The Apple vision is by moving textbooks onto the iPad, they can be cheaper, more interactive, and ultimately more useful as educational reference tools. And at first glance it does look exactly like that.
So what is the iBooks 2 format about?
The iBook format has been enhanced, to allow embedded video, interactivities, quizzes etc. In itself this is nothing new. There are several beautiful eBooks that have been released as apps that do exactly this (like The Elements). But the big difference here is that these capabilities are included in the eBook format itself, so you don’t need to create an app to distribute it. You can do so as an eBook. You can also highlight and annotate the books, and even generate flash-cards to help you learn key sections.
Which textbooks are available?
All three of the major publishers mentioned above have been signed up already. Right now there are only a few in iTunes (none available outside the US), but there is a very lovely (free) sample called Life On Earth, which is well worth a viewing.
Early pictures from the event, here: http://www.theverge.com/apple/2012/1/19/2718539/ibooks-2-first-hands-on-photos
And who else is making the new eBooks? Right now, anybody can!
The best bit about the format is the free iBooks Author which allows anybody to create an eBook, and add media, and interactivities. We are not just talking textbooks here. Anybody with a great book idea can add their own media!
If you would like to see more samples, those good people at TheVerge have a bunch of photos of it in action over at http://www.theverge.com/2012/1/19/2718646/ibooks-author-hands-on#2879838
Will this transform educational publishing? Yes, I think so.

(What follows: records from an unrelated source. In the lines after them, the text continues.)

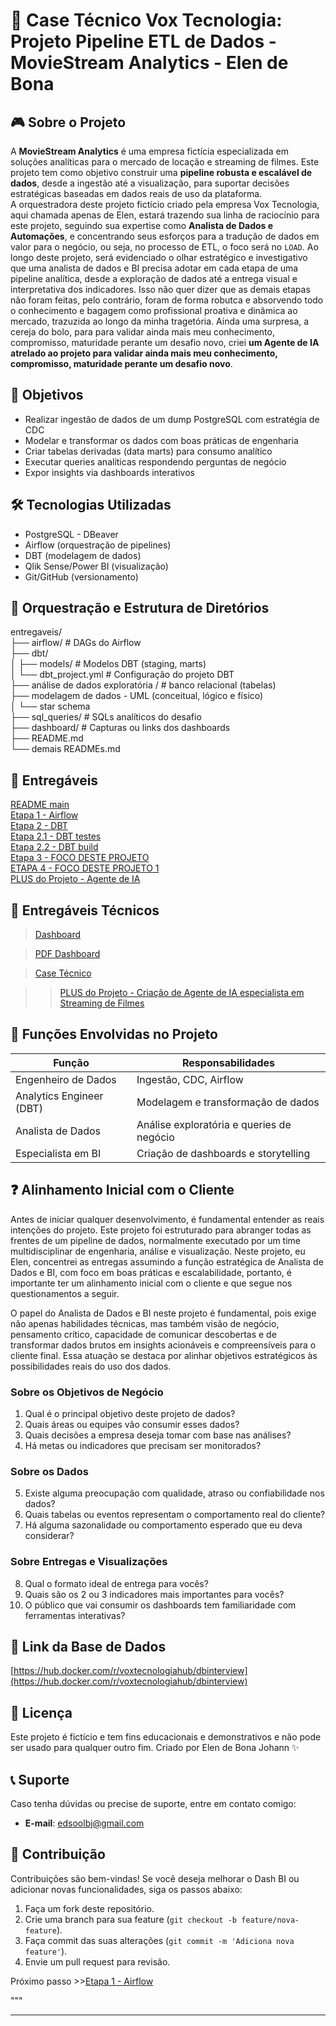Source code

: # 🧹 Case Técnico Vox Tecnologia: Projeto Pipeline ETL de Dados - MovieStream Analytics - Elen de Bona

## 🎮 Sobre o Projeto

A **MovieStream Analytics** é uma empresa fictícia especializada em soluções analíticas para o mercado de locação e streaming de filmes. Este projeto tem como objetivo construir uma **pipeline robusta e escalável de dados**, desde a ingestão até a visualização, para suportar decisões estratégicas baseadas em dados reais de uso da plataforma. \
A orquestradora deste projeto fictício criado pela empresa Vox Tecnologia, aqui chamada apenas de Elen, estará trazendo sua linha de raciocínio para este projeto, seguindo sua expertise como **Analista de Dados e Automações**, e concentrando seus esforços para a tradução de dados em valor para o negócio, ou seja, no processo de ETL, o foco será no `LOAD`. Ao longo deste projeto, será evidenciado o olhar estratégico e investigativo que uma analista de dados e BI precisa adotar em cada etapa de uma pipeline analítica, desde a exploração de dados até a entrega visual e interpretativa dos indicadores.
Isso não quer dizer que as demais etapas não foram feitas, pelo contrário, foram de forma robutca e absorvendo todo o conhecimento e bagagem como profissional proativa e dinâmica ao mercado, trazuzida ao longo da minha tragetória. 
Ainda uma surpresa, a cereja do bolo, para para validar ainda mais meu conhecimento, compromisso, maturidade perante um desafio novo, criei **um Agente de IA atrelado ao projeto para validar ainda mais meu conhecimento, compromisso, maturidade perante um desafio novo**. 

## 🚀 Objetivos

- Realizar ingestão de dados de um dump PostgreSQL com estratégia de CDC
- Modelar e transformar os dados com boas práticas de engenharia
- Criar tabelas derivadas (data marts) para consumo analítico
- Executar queries analíticas respondendo perguntas de negócio
- Expor insights via dashboards interativos

## 🛠️ Tecnologias Utilizadas

- PostgreSQL - DBeaver
- Airflow (orquestração de pipelines)
- DBT (modelagem de dados)
- Qlik Sense/Power BI (visualização)
- Git/GitHub (versionamento)

## 🧱 Orquestração e Estrutura de Diretórios

entregaveis/<br>
├── airflow/ # DAGs do Airflow<br>
├── dbt/<br>
│ ├── models/ # Modelos DBT (staging, marts)<br>
│ └── dbt_project.yml # Configuração do projeto DBT<br>
├── análise de dados exploratória / # banco relacional (tabelas)<br>
    ├── modelagem de dados - UML (conceitual, lógico e físico)<br>
│   └── star schema<br>
├── sql_queries/ # SQLs analíticos do desafio<br>
├── dashboard/ # Capturas ou links dos dashboards<br>
├── README.md <br>
└── demais READMEs.md<br>


## 📌 Entregáveis
[README main](README.md)<br>
[Etapa 1 - Airflow](README_airflow.md)<br>
[Etapa 2 - DBT](README_dbt.md)<br>
[Etapa 2.1 - DBT testes](README_dbt_tests.md)<br>
[Etapa 2.2 - DBT build](<README_dbt build.md>)<br>
[Etapa 3 - FOCO DESTE PROJETO](README_analise_explor.md)<br>
[ETAPA 4 - FOCO DESTE PROJETO 1](<README_dash BI.md>)<br>
[PLUS do Projeto - Agente de IA](inteligencia/README_agente_IA.md)<br>


## 📌 Entregáveis Técnicos
>[Dashboard](<imagens/power bi dash movie stream elen case.png>)

>[PDF Dashboard](<pdf/Relatório Técnico de Análise de Dados MovieStream Analytics (1).pdf>)

>[Case Técnico](<pdf/case elen vox tech movie stream.pdf>)

>>[PLUS do Projeto - Criação de Agente de IA especialista em Streaming de Filmes](inteligencia)


## 🧠 Funções Envolvidas no Projeto

| Função                   | Responsabilidades                         |
| ------------------------ | ----------------------------------------- |
| Engenheiro de Dados      | Ingestão, CDC, Airflow                    |
| Analytics Engineer (DBT) | Modelagem e transformação de dados        |
| Analista de Dados        | Análise exploratória e queries de negócio |
| Especialista em BI       | Criação de dashboards e storytelling      |

## ❓ Alinhamento Inicial com o Cliente

Antes de iniciar qualquer desenvolvimento, é fundamental entender as reais intenções do projeto. Este projeto foi estruturado para abranger todas as frentes de um pipeline  de dados, normalmente executado por um time multidisciplinar de engenharia, análise e visualização. Neste projeto, eu Elen, concentrei as entregas assumindo a função estratégica de Analista de Dados e BI, com foco em boas práticas e escalabilidade, portanto, é importante ter um alinhamento inicial com o cliente e que segue nos questionamentos a seguir.

O papel do Analista de Dados e BI neste projeto é fundamental, pois exige não apenas habilidades técnicas, mas também visão de negócio, pensamento crítico, capacidade de comunicar descobertas e de transformar dados brutos em insights acionáveis e compreensíveis para o cliente final. Essa atuação se destaca por alinhar objetivos estratégicos às possibilidades reais do uso dos dados.

### Sobre os Objetivos de Negócio

1. Qual é o principal objetivo deste projeto de dados?
2. Quais áreas ou equipes vão consumir esses dados?
3. Quais decisões a empresa deseja tomar com base nas análises?
4. Há metas ou indicadores que precisam ser monitorados?

### Sobre os Dados

5. Existe alguma preocupação com qualidade, atraso ou confiabilidade nos dados?
6. Quais tabelas ou eventos representam o comportamento real do cliente?
7. Há alguma sazonalidade ou comportamento esperado que eu deva considerar?

### Sobre Entregas e Visualizações 

8. Qual o formato ideal de entrega para vocês?
9. Quais são os 2 ou 3 indicadores mais importantes para vocês?
10. O público que vai consumir os dashboards tem familiaridade com ferramentas interativas?

## 📌 Link da Base de Dados

[https://hub.docker.com/r/voxtecnologiahub/dbinterview](https://hub.docker.com/r/voxtecnologiahub/dbinterview)

## 📄 Licença

Este projeto é fictício e tem fins educacionais e demonstrativos e não pode ser usado para qualquer outro fim.
Criado por Elen de Bona Johann ✨

## 📞 **Suporte**

Caso tenha dúvidas ou precise de suporte, entre em contato comigo:
- **E-mail**: edsoolbj@gmail.com


## 🌟 **Contribuição**

Contribuições são bem-vindas! Se você deseja melhorar o Dash BI ou adicionar novas funcionalidades, siga os passos abaixo:

1. Faça um fork deste repositório.
2. Crie uma branch para sua feature (`git checkout -b feature/nova-feature`).
3. Faça commit das suas alterações (`git commit -m 'Adiciona nova feature'`).
4. Envie um pull request para revisão.


Próximo passo >>[Etapa 1 - Airflow](README_airflow.md)

"""
_____


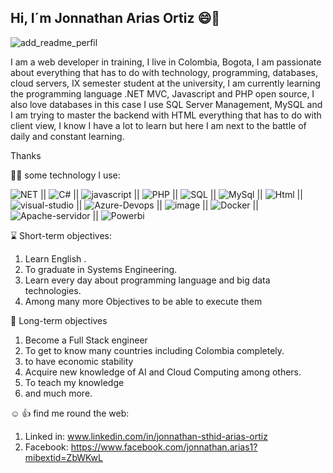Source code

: ## Hi, I´m Jonnathan Arias Ortiz 😄👋
![add_readme_perfil](https://github.com/user-attachments/assets/c243772f-80d7-4179-8b95-d5e2e966f44a)

 I am a web developer in training, I live in Colombia, Bogota, I am passionate about everything that has to do with technology, programming, databases, cloud servers, IX semester student at the university, I am currently learning the programming language .NET MVC, Javascript and PHP open source, I also love databases in this case I use SQL Server Management, MySQL and I am trying to master the backend with HTML everything that has to do with client view, I know I have a lot to learn but here I am next to the battle of daily and constant learning. 

Thanks 

:technologist: some technology I use: 


![NET](https://github.com/user-attachments/assets/b22d36da-b080-4763-ab62-08e903c6b5cd)
 || ![C#](https://github.com/user-attachments/assets/b36073fd-1cd0-4e24-a371-df6522aebbae) 
 || ![javascript](https://github.com/user-attachments/assets/464f8fc7-2967-4c83-b110-442f5a752875)
 || ![PHP](https://github.com/user-attachments/assets/2e809a29-7969-4505-91ab-d089f6b3a97b)
 || ![SQL](https://github.com/user-attachments/assets/36865c7f-afc1-4db7-9256-7a6979ddbfdd)
 || ![MySql](https://github.com/user-attachments/assets/0791cf64-1f54-46fa-afcd-d2bddfd13037)
 || ![Html](https://github.com/user-attachments/assets/e4b16807-8606-44bc-839a-80d476177328)
 || ![visual-studio](https://github.com/user-attachments/assets/6f8d1e19-2e39-4488-a857-6f01730a5fb5)
 || ![Azure-Devops](https://github.com/user-attachments/assets/94a533b0-2a1f-4b82-ba24-1ce88b8c8ac9)
 || ![image](https://github.com/user-attachments/assets/d08bba56-3d41-44d7-9ff9-0b3d5343b926)
 || ![Docker](https://github.com/user-attachments/assets/90ba0329-cba8-4bec-aa94-5b17f31c7e60)
 || ![Apache-servidor](https://github.com/user-attachments/assets/88dc1485-5e2e-4ee2-9061-78cb0ef54811)
 || ![Powerbi](https://github.com/user-attachments/assets/66855537-ad7e-4f5e-9aee-9069fca13fbc)


 :hourglass: Short-term objectives:

 
1. Learn English . 
2. To graduate in Systems Engineering.
3. Learn every day about programming language and big data technologies.
4. Among many more Objectives to be able to execute them

 :medal_sports:  Long-term objectives 

1. Become a Full Stack engineer
2. To get to know many countries including Colombia completely.
3. to have economic stability
4. Acquire new knowledge of AI and Cloud Computing among others.
5. To teach my knowledge 
6. and much more.










 :relaxed: :+1: find me round the web: 

 1. Linked in: www.linkedin.com/in/jonnathan-sthid-arias-ortiz
 2. Facebook: https://www.facebook.com/jonnathan.arias1?mibextid=ZbWKwL
 

 



<!--
**JonnathanArias/JonnathanArias** is a ✨ _special_ ✨ repository because its `README.md` (this file) appears on your GitHub profile.

Here are some ideas to get you started:

- 🔭 I’m currently working on ...
- 🌱 I’m currently learning ...
- 👯 I’m looking to collaborate on ...
- 🤔 I’m looking for help with ...
- 💬 Ask me about ...
- 📫 How to reach me: ...
- 😄 Pronouns: ...
- ⚡ Fun fact: ...
-->
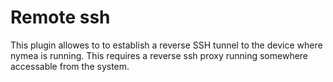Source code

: # Remote ssh

This plugin allowes to to establish a reverse SSH tunnel to the device where nymea is running. This requires a reverse ssh proxy running somewhere accessable from the system.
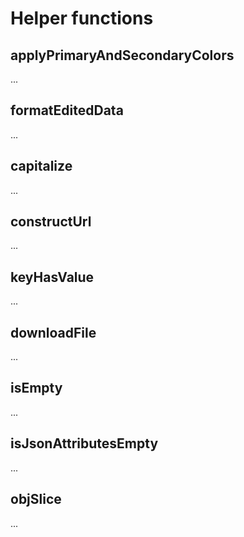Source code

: # Helper functions

## applyPrimaryAndSecondaryColors

...


## formatEditedData

...

## capitalize

...

## constructUrl

...

## keyHasValue

...

## downloadFile

...

## isEmpty

...

## isJsonAttributesEmpty

...

## objSlice

...
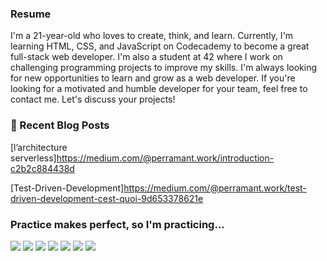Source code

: ### Resume
I'm a 21-year-old who loves to create, think, and learn. Currently, I'm learning HTML, CSS, and JavaScript on Codecademy to become a great full-stack web developer. I'm also a student at 42 where I work on challenging programming projects to improve my skills. I'm always looking for new opportunities to learn and grow as a web developer. If you're looking for a motivated and humble developer for your team, feel free to contact me. Let's discuss your projects!
### 📰 Recent Blog Posts
[l’architecture serverless]https://medium.com/@perramant.work/introduction-c2b2c884438d

[Test-Driven-Development]https://medium.com/@perramant.work/test-driven-development-cest-quoi-9d653378621e
### Practice makes perfect, so I'm practicing...
<img src="https://img.shields.io/badge/c%20-A8B9CC.svg?&style=for-the-badge&logo=c&logoColor=FFFFFF"/> <img src="https://img.shields.io/badge/c++%20-00599C.svg?&style=for-the-badge&logo=c%2B%2B&logoColor=FFFFFF"/> <img src="https://img.shields.io/badge/Ruby-CC342D?style=for-the-badge&logo=ruby&logoColor=white" /> <img src="https://img.shields.io/badge/python%20-3776AB.svg?&style=for-the-badge&logo=python&logoColor=FFFFFF"/> <img src="https://img.shields.io/badge/slack%20-4A154B.svg?&style=for-the-badge&logo=slack&logoColor=FFFFFF"/> <img src="https://img.shields.io/badge/vscode%20-007ACC.svg?&style=for-the-badge&logo=slack&logoColor=FFFFFF"/> <img src="https://img.shields.io/badge/git%20-F050532.svg?&style=for-the-badge&logo=git&logoColor=FFFFFF"/>
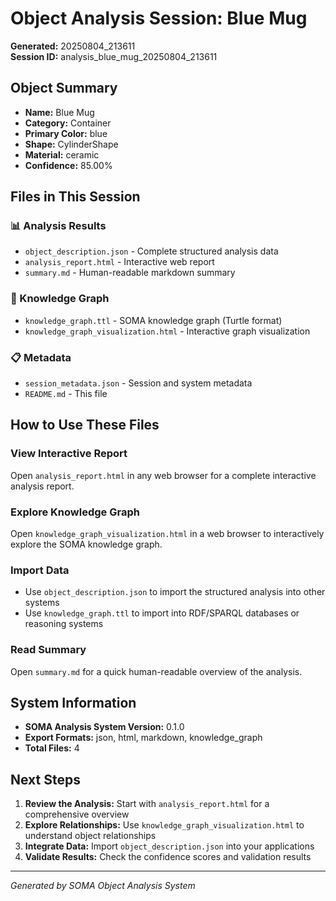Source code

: # Object Analysis Session: Blue Mug

**Generated:** 20250804_213611  
**Session ID:** analysis_blue_mug_20250804_213611

## Object Summary

- **Name:** Blue Mug
- **Category:** Container
- **Primary Color:** blue
- **Shape:** CylinderShape
- **Material:** ceramic
- **Confidence:** 85.00%

## Files in This Session

### 📊 Analysis Results
- `object_description.json` - Complete structured analysis data
- `analysis_report.html` - Interactive web report
- `summary.md` - Human-readable markdown summary

### 🧠 Knowledge Graph
- `knowledge_graph.ttl` - SOMA knowledge graph (Turtle format)
- `knowledge_graph_visualization.html` - Interactive graph visualization

### 📋 Metadata
- `session_metadata.json` - Session and system metadata
- `README.md` - This file

## How to Use These Files

### View Interactive Report
Open `analysis_report.html` in any web browser for a complete interactive analysis report.

### Explore Knowledge Graph
Open `knowledge_graph_visualization.html` in a web browser to interactively explore the SOMA knowledge graph.

### Import Data
- Use `object_description.json` to import the structured analysis into other systems
- Use `knowledge_graph.ttl` to import into RDF/SPARQL databases or reasoning systems

### Read Summary
Open `summary.md` for a quick human-readable overview of the analysis.

## System Information

- **SOMA Analysis System Version:** 0.1.0
- **Export Formats:** json, html, markdown, knowledge_graph
- **Total Files:** 4

## Next Steps

1. **Review the Analysis:** Start with `analysis_report.html` for a comprehensive overview
2. **Explore Relationships:** Use `knowledge_graph_visualization.html` to understand object relationships
3. **Integrate Data:** Import `object_description.json` into your applications
4. **Validate Results:** Check the confidence scores and validation results

---
*Generated by SOMA Object Analysis System*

Especially in the marketplaces like the US where so much money is currently being spent on the old-skool paper versions.
But I also think that Open Educational Resources will transform educational publishing too. As will other non-Apple platforms. Remember, these eBooks are iPad only. So this is an important step forward for education at large, but not the only way.
Will this transform education? No.
This is the point where technology enthusiasts and real teachers often get “their streams a little crossed”. It is useful to have a richly engaging eBook? Absolutely! Do on-screen interactivities take away the need for any interaction with peers and teachers? Of course not!
So – we are hugely enthusiastic about the new format, especially given the free authoring tools. But also slightly concerned that the hype is masking some more significant issues ahead. As Seb Schmoller says, we probably need to watch and wait to see how many of the details pan out over the next 18 months.